"More than twenty years ago, I met my husband while we were both working at a holiday camp for children who wouldn’t otherwise have a holiday. Having been recommended for the programme by social services, the children displayed many challenging behaviours and carried heartbreaking stories. We then went on to be part of YWAM, working with teenagers in a significantly deprived area.
Since then we have had two birth children who are now both teenagers, and we live with our sheep, pigs, chickens, dogs and a cat in a 500-year-old thatched cottage. We have both always worked and volunteered with children and young people, and fostering has been on our hearts for a long time.
We heard Home for Good speak at New Wine in 2015 and we both knew that the time was right to apply. The process took ten months and we were approved to foster from ages five to eighteen. Our first placement was a 13-year-old girl who lived with us for ten weeks, and then she was able to go and live with her grandparents. We were then waiting to be matched with another child, but three weeks later had not heard anything.
It was a Friday in October, and I had a sudden urge to contact our social worker to say we would like to be added to the child refugee matching list – the very next day came the news that the Calais refugee camp was closing and we received a call from the Home Office. We were asked whether we felt able to care for an Eritrean teenager. She was 17 and an orphan. We said yes with trepidation, not knowing anything more about her.
She arrived the following day, with just the clothes she was wearing and very few possessions, utterly exhausted after her harrowing journey.
It has obviously been challenging in so many ways, but such an incredible blessing too. Communication was extremely hard to begin with, especially given there were no translators who spoke her language in our area. For meetings we have often had to use Language Line, which provides a translator over the phone, but other than that we’ve relied on Google Translate and online dictionaries.

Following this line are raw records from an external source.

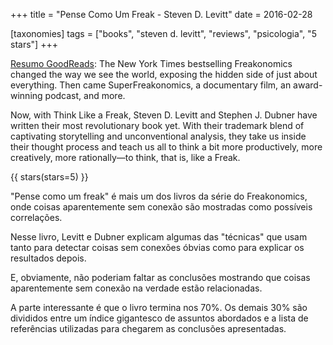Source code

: +++
title = "Pense Como Um Freak - Steven D. Levitt"
date = 2016-02-28

[taxonomies]
tags = ["books", "steven d. levitt", "reviews", "psicologia", "5 stars"]
+++

[Resumo GoodReads](https://www.goodreads.com/book/show/24689125-pense-como-um-freak):
The New York Times bestselling Freakonomics changed the way we see the world,
exposing the hidden side of just about everything. Then came
SuperFreakonomics, a documentary film, an award-winning podcast, and more.

Now, with Think Like a Freak, Steven D. Levitt and Stephen J. Dubner have
written their most revolutionary book yet. With their trademark blend of
captivating storytelling and unconventional analysis, they take us inside
their thought process and teach us all to think a bit more productively, more
creatively, more rationally—to think, that is, like a Freak.

<!-- more -->

{{ stars(stars=5) }}

"Pense como um freak" é mais um dos livros da série do Freakonomics, onde
coisas aparentemente sem conexão são mostradas como possíveis correlações.

Nesse livro, Levitt e Dubner explicam algumas das "técnicas" que usam tanto
para detectar coisas sem conexões óbvias como para explicar os resultados
depois.

E, obviamente, não poderiam faltar as conclusões mostrando que coisas
aparentemente sem conexão na verdade estão relacionadas.

A parte interessante é que o livro termina nos 70%. Os demais 30% são
divididos entre um índice gigantesco de assuntos abordados e a lista de
referências utilizadas para chegarem as conclusões apresentadas.
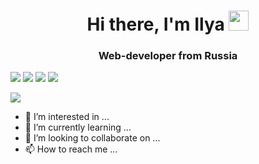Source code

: <h1 align="center">Hi there, I'm Ilya
<img src="https://github.com/blackcater/blackcater/raw/main/images/Hi.gif" height="32"/></h1>
<h3 align="center">Web-developer from Russia</h3>

![](https://github-profile-summary-cards.vercel.app/api/cards/profile-details?username=Cra7yy&theme=solarized_dark)
![](https://github-profile-summary-cards.vercel.app/api/cards/most-commit-language?username=Cra7yy&theme=solarized_dark)
![](https://github-profile-summary-cards.vercel.app/api/cards/repos-per-language?username=Cra7yy&theme=solarized_dark)
![](https://github-profile-summary-cards.vercel.app/api/cards/stats?username=Cra7yy&theme=solarized_dark)

![](https://komarev.com/ghpvc/?username=Cra7yy)

- 👀 I’m interested in ...
- 🌱 I’m currently learning ...
- 💞️ I’m looking to collaborate on ...
- 📫 How to reach me ...

<!---
Cra7yy/Cra7yy is a ✨ special ✨ repository because its `README.md` (this file) appears on your GitHub profile.
You can click the Preview link to take a look at your changes.
--->
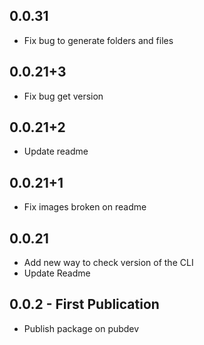 ## 0.0.31

* Fix bug to generate folders and files

## 0.0.21+3

* Fix bug get version

## 0.0.21+2

* Update readme

## 0.0.21+1

* Fix images broken on readme

## 0.0.21

- Add new way to check version of the CLI
- Update Readme

## 0.0.2 - First Publication

- Publish package on pubdev
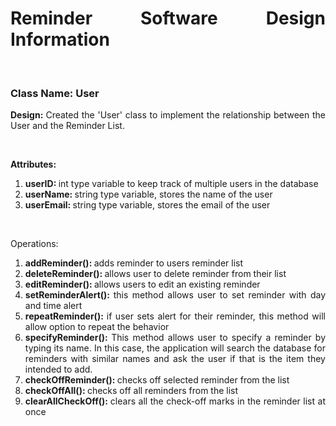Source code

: <div align="justify">
	<h1> Reminder Software Design Information</h1>
	<br>
	<h3>Class Name: User</h3>
	<p><strong>Design: </strong>Created the 'User' class to implement the relationship between the User and the Reminder List.</p>
	<br>
	<p><strong>Attributes: </strong><ol>
		<li><strong>userID: </strong>int type variable to keep track of multiple users in the database </li>
		<li><strong>userName: </strong>string type variable, stores the name of the user</li>
		<li><strong>userEmail: </strong>string type variable, stores the email of the user</li>
	</ol></p>
	<br>
	<p><strong></strong>Operations: <ol>
		<li><strong>addReminder(): </strong>adds reminder to users reminder list</li>
		<li><strong>deleteReminder(): </strong>allows user to delete reminder from their list</li>
		<li><strong>editReminder(): </strong>allows users to edit an existing reminder</li>
		<li><strong>setReminderAlert(): </strong>this method allows user to set reminder with day and time alert</li>
		<li><strong>repeatReminder(): </strong>if user sets alert for their reminder, this method will allow option to repeat the behavior</li>
		<li><strong>specifyReminder(): </strong>This method allows user to specify a reminder by typing its name. In this case, the application will search the database for reminders with similar names and ask the user if that is the item they intended to add.</li>
		<li><strong>checkOffReminder(): </strong>checks off selected reminder from the list</li>
		<li><strong>checkOffAll(): </strong>checks off all reminders from the list</li>
		<li><strong>clearAllCheckOff(): </strong>clears all the check-off marks in the reminder list at once</li>
	</ol></p>
<p>&nbsp;</p>
</div>
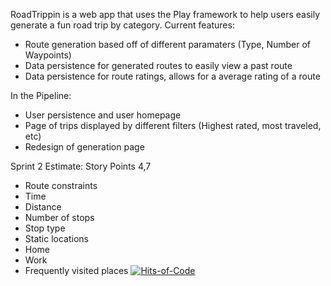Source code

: RoadTrippin is a web app that uses the Play framework to help users easily generate a fun road trip by category.
Current features:
<ul>
  <li>Route generation based off of different paramaters (Type, Number of Waypoints)</li>
  <li>Data persistence for generated routes to easily view a past route </li>
  <li>Data persistence for route ratings, allows for a average rating of a route</li>
</ul>

In the Pipeline:
<ul>
  <li>User persistence and user homepage</li>
  <li>Page of trips displayed by different filters (Highest rated, most traveled, etc)</li>
  <li>Redesign of generation page</li>
 </ul>
   
 Sprint 2 Estimate: Story Points 4,7
-	Route constraints
  -	Time
  -	Distance
  -	Number of stops
  -	Stop type
-	Static locations 
  -	Home
  -	Work 
  -	Frequently visited places
[![Hits-of-Code](https://hitsofcode.com/github.com/KonnorSidler/RoadTrippin)](https://hitsofcode.com/view/github.com/KonnorSidler/RoadTrippin)
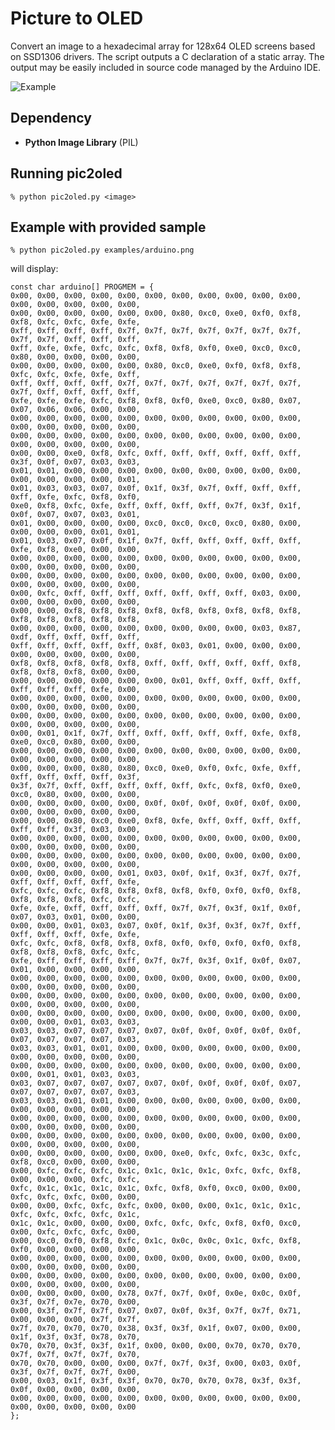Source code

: Picture to OLED
===============

Convert an image to a hexadecimal array for 128x64 OLED screens based on SSD1306 drivers.
The script outputs a C declaration of a static array. The output may be easily
included in source code managed by the Arduino IDE.

![Example](/data/readme.png)


Dependency
----------

* **Python Image Library** (PIL)


Running pic2oled
----------------

    % python pic2oled.py <image>


Example with provided sample
----------------------------

    % python pic2oled.py examples/arduino.png

will display:

    const char arduino[] PROGMEM = {
    0x00, 0x00, 0x00, 0x00, 0x00, 0x00, 0x00, 0x00, 0x00, 0x00, 0x00, 0x00, 0x00, 0x00, 0x00, 0x00, 
    0x00, 0x00, 0x00, 0x00, 0x00, 0x00, 0x80, 0xc0, 0xe0, 0xf0, 0xf8, 0xf8, 0xfc, 0xfc, 0xfe, 0xfe, 
    0xff, 0xff, 0xff, 0xff, 0x7f, 0x7f, 0x7f, 0x7f, 0x7f, 0x7f, 0x7f, 0x7f, 0x7f, 0xff, 0xff, 0xff, 
    0xff, 0xfe, 0xfe, 0xfc, 0xfc, 0xf8, 0xf8, 0xf0, 0xe0, 0xc0, 0xc0, 0x80, 0x00, 0x00, 0x00, 0x00, 
    0x00, 0x00, 0x00, 0x00, 0x00, 0x80, 0xc0, 0xe0, 0xf0, 0xf8, 0xf8, 0xfc, 0xfc, 0xfe, 0xfe, 0xff, 
    0xff, 0xff, 0xff, 0xff, 0x7f, 0x7f, 0x7f, 0x7f, 0x7f, 0x7f, 0x7f, 0x7f, 0xff, 0xff, 0xff, 0xff, 
    0xfe, 0xfe, 0xfe, 0xfc, 0xf8, 0xf8, 0xf0, 0xe0, 0xc0, 0x80, 0x07, 0x07, 0x06, 0x06, 0x00, 0x00, 
    0x00, 0x00, 0x00, 0x00, 0x00, 0x00, 0x00, 0x00, 0x00, 0x00, 0x00, 0x00, 0x00, 0x00, 0x00, 0x00, 
    0x00, 0x00, 0x00, 0x00, 0x00, 0x00, 0x00, 0x00, 0x00, 0x00, 0x00, 0x00, 0x00, 0x00, 0x00, 0x00, 
    0x00, 0x00, 0xe0, 0xf8, 0xfc, 0xff, 0xff, 0xff, 0xff, 0xff, 0xff, 0x3f, 0x0f, 0x07, 0x03, 0x03, 
    0x01, 0x01, 0x00, 0x00, 0x00, 0x00, 0x00, 0x00, 0x00, 0x00, 0x00, 0x00, 0x00, 0x00, 0x00, 0x01, 
    0x01, 0x03, 0x03, 0x07, 0x0f, 0x1f, 0x3f, 0x7f, 0xff, 0xff, 0xff, 0xff, 0xfe, 0xfc, 0xf8, 0xf0, 
    0xe0, 0xf8, 0xfc, 0xfe, 0xff, 0xff, 0xff, 0xff, 0x7f, 0x3f, 0x1f, 0x0f, 0x07, 0x07, 0x03, 0x01, 
    0x01, 0x00, 0x00, 0x00, 0x00, 0xc0, 0xc0, 0xc0, 0xc0, 0x80, 0x00, 0x00, 0x00, 0x00, 0x01, 0x01, 
    0x01, 0x03, 0x07, 0x0f, 0x1f, 0x7f, 0xff, 0xff, 0xff, 0xff, 0xff, 0xfe, 0xf8, 0xe0, 0x00, 0x00, 
    0x00, 0x00, 0x00, 0x00, 0x00, 0x00, 0x00, 0x00, 0x00, 0x00, 0x00, 0x00, 0x00, 0x00, 0x00, 0x00, 
    0x00, 0x00, 0x00, 0x00, 0x00, 0x00, 0x00, 0x00, 0x00, 0x00, 0x00, 0x00, 0x00, 0x00, 0x00, 0x00, 
    0x00, 0xfc, 0xff, 0xff, 0xff, 0xff, 0xff, 0xff, 0xff, 0x03, 0x00, 0x00, 0x00, 0x00, 0x00, 0x00, 
    0x00, 0x00, 0xf8, 0xf8, 0xf8, 0xf8, 0xf8, 0xf8, 0xf8, 0xf8, 0xf8, 0xf8, 0xf8, 0xf8, 0xf8, 0xf8, 
    0x00, 0x00, 0x00, 0x00, 0x00, 0x00, 0x00, 0x00, 0x00, 0x03, 0x87, 0xdf, 0xff, 0xff, 0xff, 0xff, 
    0xff, 0xff, 0xff, 0xff, 0xff, 0x8f, 0x03, 0x01, 0x00, 0x00, 0x00, 0x00, 0x00, 0x00, 0x00, 0x00, 
    0xf8, 0xf8, 0xf8, 0xf8, 0xf8, 0xff, 0xff, 0xff, 0xff, 0xff, 0xf8, 0xf8, 0xf8, 0xf8, 0x00, 0x00, 
    0x00, 0x00, 0x00, 0x00, 0x00, 0x00, 0x01, 0xff, 0xff, 0xff, 0xff, 0xff, 0xff, 0xff, 0xfe, 0x00, 
    0x00, 0x00, 0x00, 0x00, 0x00, 0x00, 0x00, 0x00, 0x00, 0x00, 0x00, 0x00, 0x00, 0x00, 0x00, 0x00, 
    0x00, 0x00, 0x00, 0x00, 0x00, 0x00, 0x00, 0x00, 0x00, 0x00, 0x00, 0x00, 0x00, 0x00, 0x00, 0x00, 
    0x00, 0x01, 0x1f, 0x7f, 0xff, 0xff, 0xff, 0xff, 0xff, 0xfe, 0xf8, 0xe0, 0xc0, 0x80, 0x00, 0x00, 
    0x00, 0x00, 0x00, 0x00, 0x00, 0x00, 0x00, 0x00, 0x00, 0x00, 0x00, 0x00, 0x00, 0x00, 0x00, 0x00, 
    0x00, 0x00, 0x00, 0x80, 0x80, 0xc0, 0xe0, 0xf0, 0xfc, 0xfe, 0xff, 0xff, 0xff, 0xff, 0xff, 0x3f, 
    0x3f, 0x7f, 0xff, 0xff, 0xff, 0xff, 0xff, 0xfc, 0xf8, 0xf0, 0xe0, 0xc0, 0x80, 0x00, 0x00, 0x00, 
    0x00, 0x00, 0x00, 0x00, 0x00, 0x0f, 0x0f, 0x0f, 0x0f, 0x0f, 0x00, 0x00, 0x00, 0x00, 0x00, 0x00, 
    0x00, 0x00, 0x80, 0xc0, 0xe0, 0xf8, 0xfe, 0xff, 0xff, 0xff, 0xff, 0xff, 0xff, 0x3f, 0x03, 0x00, 
    0x00, 0x00, 0x00, 0x00, 0x00, 0x00, 0x00, 0x00, 0x00, 0x00, 0x00, 0x00, 0x00, 0x00, 0x00, 0x00, 
    0x00, 0x00, 0x00, 0x00, 0x00, 0x00, 0x00, 0x00, 0x00, 0x00, 0x00, 0x00, 0x00, 0x00, 0x00, 0x00, 
    0x00, 0x00, 0x00, 0x00, 0x01, 0x03, 0x0f, 0x1f, 0x3f, 0x7f, 0x7f, 0xff, 0xff, 0xff, 0xff, 0xfe, 
    0xfc, 0xfc, 0xfc, 0xf8, 0xf8, 0xf8, 0xf8, 0xf0, 0xf0, 0xf0, 0xf8, 0xf8, 0xf8, 0xf8, 0xfc, 0xfc, 
    0xfe, 0xfe, 0xff, 0xff, 0xff, 0xff, 0x7f, 0x7f, 0x3f, 0x1f, 0x0f, 0x07, 0x03, 0x01, 0x00, 0x00, 
    0x00, 0x00, 0x01, 0x03, 0x07, 0x0f, 0x1f, 0x3f, 0x3f, 0x7f, 0xff, 0xff, 0xff, 0xff, 0xfe, 0xfe, 
    0xfc, 0xfc, 0xf8, 0xf8, 0xf8, 0xf8, 0xf0, 0xf0, 0xf0, 0xf0, 0xf8, 0xf8, 0xf8, 0xf8, 0xfc, 0xfc, 
    0xfe, 0xff, 0xff, 0xff, 0xff, 0x7f, 0x7f, 0x3f, 0x1f, 0x0f, 0x07, 0x01, 0x00, 0x00, 0x00, 0x00, 
    0x00, 0x00, 0x00, 0x00, 0x00, 0x00, 0x00, 0x00, 0x00, 0x00, 0x00, 0x00, 0x00, 0x00, 0x00, 0x00, 
    0x00, 0x00, 0x00, 0x00, 0x00, 0x00, 0x00, 0x00, 0x00, 0x00, 0x00, 0x00, 0x00, 0x00, 0x00, 0x00, 
    0x00, 0x00, 0x00, 0x00, 0x00, 0x00, 0x00, 0x00, 0x00, 0x00, 0x00, 0x00, 0x00, 0x01, 0x03, 0x03, 
    0x03, 0x03, 0x07, 0x07, 0x07, 0x07, 0x0f, 0x0f, 0x0f, 0x0f, 0x0f, 0x07, 0x07, 0x07, 0x07, 0x03, 
    0x03, 0x03, 0x01, 0x01, 0x00, 0x00, 0x00, 0x00, 0x00, 0x00, 0x00, 0x00, 0x00, 0x00, 0x00, 0x00, 
    0x00, 0x00, 0x00, 0x00, 0x00, 0x00, 0x00, 0x00, 0x00, 0x00, 0x00, 0x00, 0x01, 0x01, 0x03, 0x03, 
    0x03, 0x07, 0x07, 0x07, 0x07, 0x07, 0x0f, 0x0f, 0x0f, 0x0f, 0x07, 0x07, 0x07, 0x07, 0x07, 0x03, 
    0x03, 0x03, 0x01, 0x01, 0x00, 0x00, 0x00, 0x00, 0x00, 0x00, 0x00, 0x00, 0x00, 0x00, 0x00, 0x00, 
    0x00, 0x00, 0x00, 0x00, 0x00, 0x00, 0x00, 0x00, 0x00, 0x00, 0x00, 0x00, 0x00, 0x00, 0x00, 0x00, 
    0x00, 0x00, 0x00, 0x00, 0x00, 0x00, 0x00, 0x00, 0x00, 0x00, 0x00, 0x00, 0x00, 0x00, 0x00, 0x00, 
    0x00, 0x00, 0x00, 0x00, 0x00, 0x00, 0xe0, 0xfc, 0xfc, 0x3c, 0xfc, 0xf8, 0xc0, 0x00, 0x00, 0x00, 
    0x00, 0xfc, 0xfc, 0xfc, 0x1c, 0x1c, 0x1c, 0x1c, 0xfc, 0xfc, 0xf8, 0x00, 0x00, 0x00, 0xfc, 0xfc, 
    0xfc, 0x1c, 0x1c, 0x1c, 0x1c, 0xfc, 0xf8, 0xf0, 0xc0, 0x00, 0x00, 0xfc, 0xfc, 0xfc, 0x00, 0x00, 
    0x00, 0x00, 0xfc, 0xfc, 0xfc, 0x00, 0x00, 0x00, 0x1c, 0x1c, 0x1c, 0xfc, 0xfc, 0xfc, 0xfc, 0x1c, 
    0x1c, 0x1c, 0x00, 0x00, 0x00, 0xfc, 0xfc, 0xfc, 0xf8, 0xf0, 0xc0, 0x00, 0xfc, 0xfc, 0xfc, 0x00, 
    0x00, 0xc0, 0xf0, 0xf8, 0xfc, 0x1c, 0x0c, 0x0c, 0x1c, 0xfc, 0xf8, 0xf0, 0x00, 0x00, 0x00, 0x00, 
    0x00, 0x00, 0x00, 0x00, 0x00, 0x00, 0x00, 0x00, 0x00, 0x00, 0x00, 0x00, 0x00, 0x00, 0x00, 0x00, 
    0x00, 0x00, 0x00, 0x00, 0x00, 0x00, 0x00, 0x00, 0x00, 0x00, 0x00, 0x00, 0x00, 0x00, 0x00, 0x00, 
    0x00, 0x00, 0x00, 0x00, 0x78, 0x7f, 0x7f, 0x0f, 0x0e, 0x0c, 0x0f, 0x3f, 0x7f, 0x7e, 0x70, 0x00, 
    0x00, 0x3f, 0x7f, 0x7f, 0x07, 0x07, 0x0f, 0x3f, 0x7f, 0x7f, 0x71, 0x00, 0x00, 0x00, 0x7f, 0x7f, 
    0x7f, 0x70, 0x70, 0x70, 0x38, 0x3f, 0x3f, 0x1f, 0x07, 0x00, 0x00, 0x1f, 0x3f, 0x3f, 0x78, 0x70, 
    0x70, 0x70, 0x3f, 0x3f, 0x1f, 0x00, 0x00, 0x00, 0x70, 0x70, 0x70, 0x7f, 0x7f, 0x7f, 0x7f, 0x70, 
    0x70, 0x70, 0x00, 0x00, 0x00, 0x7f, 0x7f, 0x3f, 0x00, 0x03, 0x0f, 0x3f, 0x7f, 0x7f, 0x7f, 0x00, 
    0x00, 0x03, 0x1f, 0x3f, 0x3f, 0x70, 0x70, 0x70, 0x78, 0x3f, 0x3f, 0x0f, 0x00, 0x00, 0x00, 0x00, 
    0x00, 0x00, 0x00, 0x00, 0x00, 0x00, 0x00, 0x00, 0x00, 0x00, 0x00, 0x00, 0x00, 0x00, 0x00, 0x00
    };

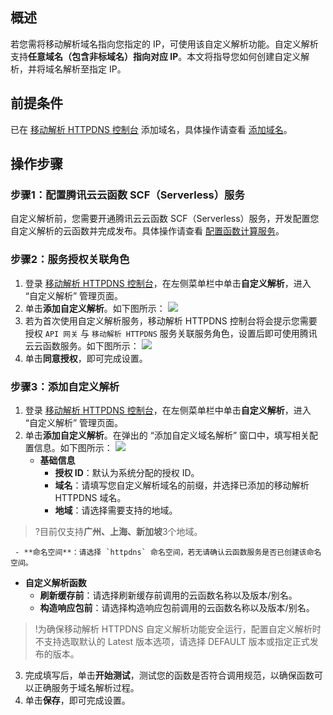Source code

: ## 概述
若您需将移动解析域名指向您指定的 IP，可使用该自定义解析功能。自定义解析支持**任意域名（包含非标域名）指向对应 IP**。本文将指导您如何创建自定义解析，并将域名解析至指定 IP。


## 前提条件
已在 [移动解析 HTTPDNS 控制台](https://console.cloud.tencent.com/httpdns/domain) 添加域名，具体操作请查看 [添加域名](https://console.cloud.tencent.com/httpdns/domain)。


## 操作步骤
### 步骤1：配置腾讯云云函数 SCF（Serverless）服务
自定义解析前，您需要开通腾讯云云函数 SCF（Serverless）服务，开发配置您自定义解析的云函数并完成发布。具体操作请查看 [配置函数计算服务](https://cloud.tencent.com/document/product/379/70146)。

### 步骤2：服务授权关联角色
1. 登录 [移动解析 HTTPDNS 控制台](https://console.cloud.tencent.com/httpdns)，在左侧菜单栏中单击**自定义解析**，进入 “自定义解析” 管理页面。
2. 单击**添加自定义解析**。如下图所示：
 ![](https://qcloudimg.tencent-cloud.cn/raw/b461b99f06cb570ef26f94a46a7922ae.png)
3. 若为首次使用自定义解析服务，移动解析 HTTPDNS 控制台将会提示您需要授权 `API 网关` 与 `移动解析 HTTPDNS` 服务关联服务角色，设置后即可使用腾讯云云函数服务。如下图所示：
![](https://qcloudimg.tencent-cloud.cn/raw/0999a50d7e879f3dbeba7f45c96ff487.png)
4. 单击**同意授权**，即可完成设置。

### 步骤3：添加自定义解析
1. 登录 [移动解析 HTTPDNS 控制台](https://console.cloud.tencent.com/httpdns)，在左侧菜单栏中单击**自定义解析**，进入 “自定义解析” 管理页面。
2. 单击**添加自定义解析**。在弹出的 “添加自定义域名解析” 窗口中，填写相关配置信息。如下图所示：
![](https://qcloudimg.tencent-cloud.cn/raw/feb02f0c72d518dd847a7b212157bc24.png)
   - **基础信息**
     - **授权 ID**：默认为系统分配的授权 ID。
     - **域名**：请填写您自定义解析域名的前缀，并选择已添加的移动解析 HTTPDNS 域名。
     - **地域**：请选择需要支持的地域。
>?目前仅支持**广州、上海、新加坡**3个地域。
>
     - **命名空间**：请选择 `httpdns` 命名空间，若无请确认云函数服务是否已创建该命名空间。
   - **自定义解析函数**
     - **刷新缓存前**：请选择刷新缓存前调用的云函数名称以及版本/别名。
     - **构造响应包前**：请选择构造响应包前调用的云函数名称以及版本/别名。

>!为确保移动解析 HTTPDNS 自定义解析功能安全运行，配置自定义解析时不支持选取默认的 Latest 版本选项，请选择 DEFAULT 版本或指定正式发布的版本。
>

3. 完成填写后，单击**开始测试**，测试您的函数是否符合调用规范，以确保函数可以正确服务于域名解析过程。
4. 单击**保存**，即可完成设置。
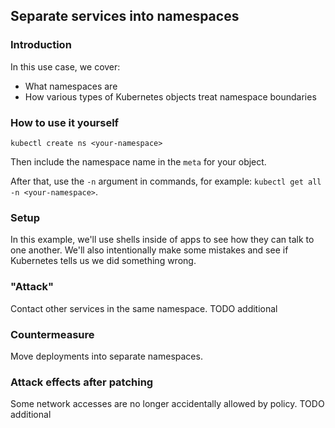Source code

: ## Separate services into namespaces

### Introduction
In this use case, we cover:
 - What namespaces are
 - How various types of Kubernetes objects treat namespace boundaries

### How to use it yourself
`kubectl create ns <your-namespace>`

Then include the namespace name in the `meta` for your object.

After that, use the `-n` argument in commands, for example:
`kubectl get all -n <your-namespace>`.

### Setup
In this example, we'll use shells inside of apps to see
how they can talk to one another.
We'll also intentionally make some mistakes and see if
Kubernetes tells us we did something wrong.

<!-- TODO: Include a graph of the services. It can get complicated! -->

### "Attack"
Contact other services in the same namespace.
TODO additional

### Countermeasure
Move deployments into separate namespaces.

### Attack effects after patching
Some network accesses are no longer accidentally allowed by policy.
TODO additional
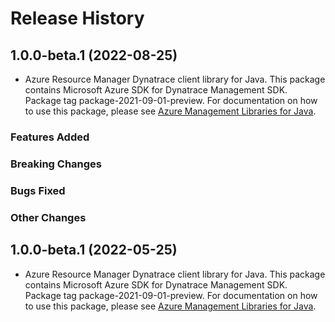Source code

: # Release History

## 1.0.0-beta.1 (2022-08-25)

- Azure Resource Manager Dynatrace client library for Java. This package contains Microsoft Azure SDK for Dynatrace Management SDK.  Package tag package-2021-09-01-preview. For documentation on how to use this package, please see [Azure Management Libraries for Java](https://aka.ms/azsdk/java/mgmt).

### Features Added

### Breaking Changes

### Bugs Fixed

### Other Changes

## 1.0.0-beta.1 (2022-05-25)

- Azure Resource Manager Dynatrace client library for Java. This package contains Microsoft Azure SDK for Dynatrace Management SDK.  Package tag package-2021-09-01-preview. For documentation on how to use this package, please see [Azure Management Libraries for Java](https://aka.ms/azsdk/java/mgmt).
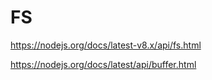 # FS

https://nodejs.org/docs/latest-v8.x/api/fs.html

https://nodejs.org/docs/latest/api/buffer.html
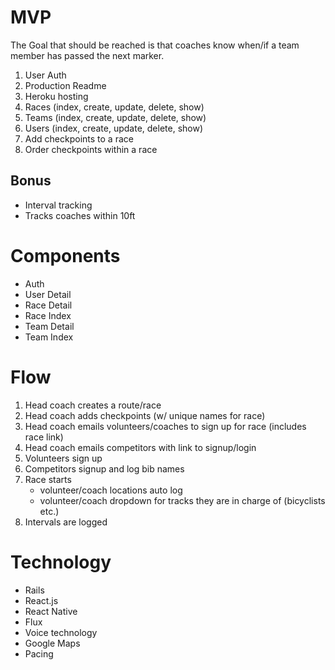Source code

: # MVP
The Goal that should be reached is that coaches know when/if a team member has passed the next marker.
  1. User Auth
  2. Production Readme
  3. Heroku hosting
  4. Races (index, create, update, delete, show)
  5. Teams (index, create, update, delete, show)
  6. Users (index, create, update, delete, show)
  7. Add checkpoints to a race
  8. Order checkpoints within a race

##  Bonus
  - Interval tracking
  - Tracks coaches within 10ft

# Components
  - Auth
  - User Detail
  - Race Detail
  - Race Index
  - Team Detail
  - Team Index

# Flow
  1. Head coach creates a route/race
  2. Head coach adds checkpoints (w/ unique names for race)
  3. Head coach emails volunteers/coaches to sign up for race (includes race link)
  4. Head coach emails competitors with link to signup/login
  5. Volunteers sign up
  6. Competitors signup and log bib names
  7. Race starts
      - volunteer/coach locations auto log
      - volunteer/coach dropdown for tracks they are in charge of (bicyclists etc.)
  8. Intervals are logged

# Technology
  * Rails
  * React.js
  * React Native
  * Flux
  * Voice technology
  * Google Maps
  * Pacing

Initially, cooking for her was difficult as her diet is quite different to ours, but we have really enjoyed learning about her culture and trying new foods and spices, and this has been a great way to bond with her.
We have tried to help her to build relationships with others from her culture, and we hosted six other girls for an Eritrean Christmas on 7 January, the day they would usually celebrate. Although it took a while to obtain support for her, she is now able to access education locally and she is growing in confidence. She is so polite and hard-working and has received very positive feedback from her teachers. She is a Christian and we have bought her a Bible in her language, and she enjoys coming to church with us.
If you are considering fostering a child or young person from another culture, do whatever you can to prepare for them and help them feel settled. Find out as much as you can about their culture and language, make sure you have an online dictionary downloaded on your phone, talk to your library about sourcing books in their language, and try to learn about their favourite foods and food they need to avoid. Find out if anyone else is fostering refugees in your area who speak the same language, that has been a wonderful network for us.
If your young person is seeking asylum, be prepared for a lot of meetings, health appointments and a lengthy process. Be prepared to fight their corner and speed up the process where you can. Our foster child will need to travel to Cardiff for an important meeting, so we plan to use this opportunity to visit Eritrean restaurants and shops with her to hopefully help her enjoy her time there.
Our lovely young lady has been such a blessing to us. Her life has been so tough and we have shared tears as she has recounted her story to lawyers and social workers, but she remains positive and is seeking to make the most of her opportunities now. She was recently asked to go and speak to social services staff about her experiences in this country, and has been nominated by her college for an award at our county fostering awards ceremony. We have so much admiration for her.
I was so nervous about fostering a refugee and had no idea what to expect, but she is so much a part of our family and we are so glad to be fostering her. Thankfully, it seems she is pleased to be with us too as she recently gave us ten out of ten for our official review! Our hope is that we can be as much of a blessing in her life as she has been to us."